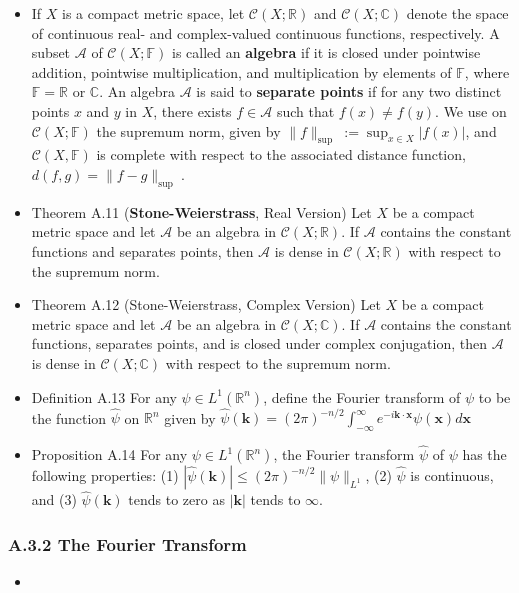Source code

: \begin{itemize}
\item If $X$ is a compact metric space, let $\mathcal{C}(X ; \mathbb{R})$ and $\mathcal{C}(X ; \mathbb{C})$ denote the space of continuous real- and complex-valued continuous functions, respectively. A subset $\mathcal{A}$ of $\mathcal{C}(X ; \mathbb{F})$ is called an \textbf{algebra} if it is closed under pointwise addition, pointwise multiplication, and multiplication by elements of $\mathbb{F}$, where $\mathbb{F}=\mathbb{R}$ or $\mathbb{C}$. An algebra $\mathcal{A}$ is said to \textbf{separate points} if for any two distinct points $x$ and $y$ in $X$, there exists $f \in \mathcal{A}$ such that $f(x) \neq f(y)$. We use on $\mathcal{C}(X ; \mathbb{F})$ the supremum norm, given by $\|f\|_{\text {sup }}:=\sup _{x \in X}|f(x)|$, and $\mathcal{C}(X, \mathbb{F})$ is complete with respect to the associated distance function, $d(f, g)=\|f-g\|_{\text {sup }}$.

\item Theorem A.11 (\textbf{Stone-Weierstrass}, Real Version) Let $X$ be a compact metric space and let $\mathcal{A}$ be an algebra in $\mathcal{C}(X ; \mathbb{R})$. If $\mathcal{A}$ contains the constant functions and separates points, then $\mathcal{A}$ is dense in $\mathcal{C}(X ; \mathbb{R})$ with respect to the supremum norm.

\item Theorem A.12 (Stone-Weierstrass, Complex Version) Let $X$ be a compact metric space and let $\mathcal{A}$ be an algebra in $\mathcal{C}(X ; \mathbb{C})$. If $\mathcal{A}$ contains the constant functions, separates points, and is closed under complex conjugation, then $\mathcal{A}$ is dense in $\mathcal{C}(X ; \mathbb{C})$ with respect to the supremum norm.

\item Definition A.13 For any $\psi \in L^{1}\left(\mathbb{R}^{n}\right)$, define the Fourier transform of $\psi$ to be the function $\hat{\psi}$ on $\mathbb{R}^{n}$ given by $\hat{\psi}(\mathbf{k})=(2 \pi)^{-n / 2} \int_{-\infty}^{\infty} e^{-i \mathbf{k} \cdot \mathbf{x}} \psi(\mathbf{x}) d \mathbf{x}$

\item Proposition A.14 For any $\psi \in L^{1}\left(\mathbb{R}^{n}\right)$, the Fourier transform $\hat{\psi}$ of $\psi$ has the following properties: (1) $|\hat{\psi}(\mathbf{k})| \leq(2 \pi)^{-n / 2}\|\psi\|_{L^{1}}$, (2) $\hat{\psi}$ is continuous, and (3) $\hat{\psi}(\mathbf{k})$ tends to zero as $|\mathbf{k}|$ tends to $\infty$.
\end{itemize}

\subsubsection{A.3.2 The Fourier Transform}

\begin{itemize}
\item 
\end{itemize}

_What you have to do_
Once the pictures are removed, output the remaining material exactly.

_Expected output_
Source code

: \begin{itemize}
\item If $X$ is a compact metric space, let $\mathcal{C}(X ; \mathbb{R})$ and $\mathcal{C}(X ; \mathbb{C})$ denote the space of continuous real- and complex-valued continuous functions, respectively. A subset $\mathcal{A}$ of $\mathcal{C}(X ; \mathbb{F})$ is called an \textbf{algebra} if it is closed under pointwise addition, pointwise multiplication, and multiplication by elements of $\mathbb{F}$, where $\mathbb{F}=\mathbb{R}$ or $\mathbb{C}$. An algebra $\mathcal{A}$ is said to \textbf{separate points} if for any two distinct points $x$ and $y$ in $X$, there exists $f \in \mathcal{A}$ such that $f(x) \neq f(y)$. We use on $\mathcal{C}(X ; \mathbb{F})$ the supremum norm, given by $\|f\|_{\text {sup }}:=\sup _{x \in X}|f(x)|$, and $\mathcal{C}(X, \mathbb{F})$ is complete with respect to the associated distance function, $d(f, g)=\|f-g\|_{\text {sup }}$.

\item Theorem A.11 (\textbf{Stone-Weierstrass}, Real Version) Let $X$ be a compact metric space and let $\mathcal{A}$ be an algebra in $\mathcal{C}(X ; \mathbb{R})$. If $\mathcal{A}$ contains the constant functions and separates points, then $\mathcal{A}$ is dense in $\mathcal{C}(X ; \mathbb{R})$ with respect to the supremum norm.

\item Theorem A.12 (Stone-Weierstrass, Complex Version) Let $X$ be a compact metric space and let $\mathcal{A}$ be an algebra in $\mathcal{C}(X ; \mathbb{C})$. If $\mathcal{A}$ contains the constant functions, separates points, and is closed under complex conjugation, then $\mathcal{A}$ is dense in $\mathcal{C}(X ; \mathbb{C})$ with respect to the supremum norm.

\item Definition A.13 For any $\psi \in L^{1}\left(\mathbb{R}^{n}\right)$, define the Fourier transform of $\psi$ to be the function $\hat{\psi}$ on $\mathbb{R}^{n}$ given by $\hat{\psi}(\mathbf{k})=(2 \pi)^{-n / 2} \int_{-\infty}^{\infty} e^{-i \mathbf{k} \cdot \mathbf{x}} \psi(\mathbf{x}) d \mathbf{x}$

\item Proposition A.14 For any $\psi \in L^{1}\left(\mathbb{R}^{n}\right)$, the Fourier transform $\hat{\psi}$ of $\psi$ has the following properties: (1) $|\hat{\psi}(\mathbf{k})| \leq(2 \pi)^{-n / 2}\|\psi\|_{L^{1}}$, (2) $\hat{\psi}$ is continuous, and (3) $\hat{\psi}(\mathbf{k})$ tends to zero as $|\mathbf{k}|$ tends to $\infty$.
\end{itemize}

\subsubsection{A.3.2 The Fourier Transform}

\begin{itemize}
\item 
\end{itemize}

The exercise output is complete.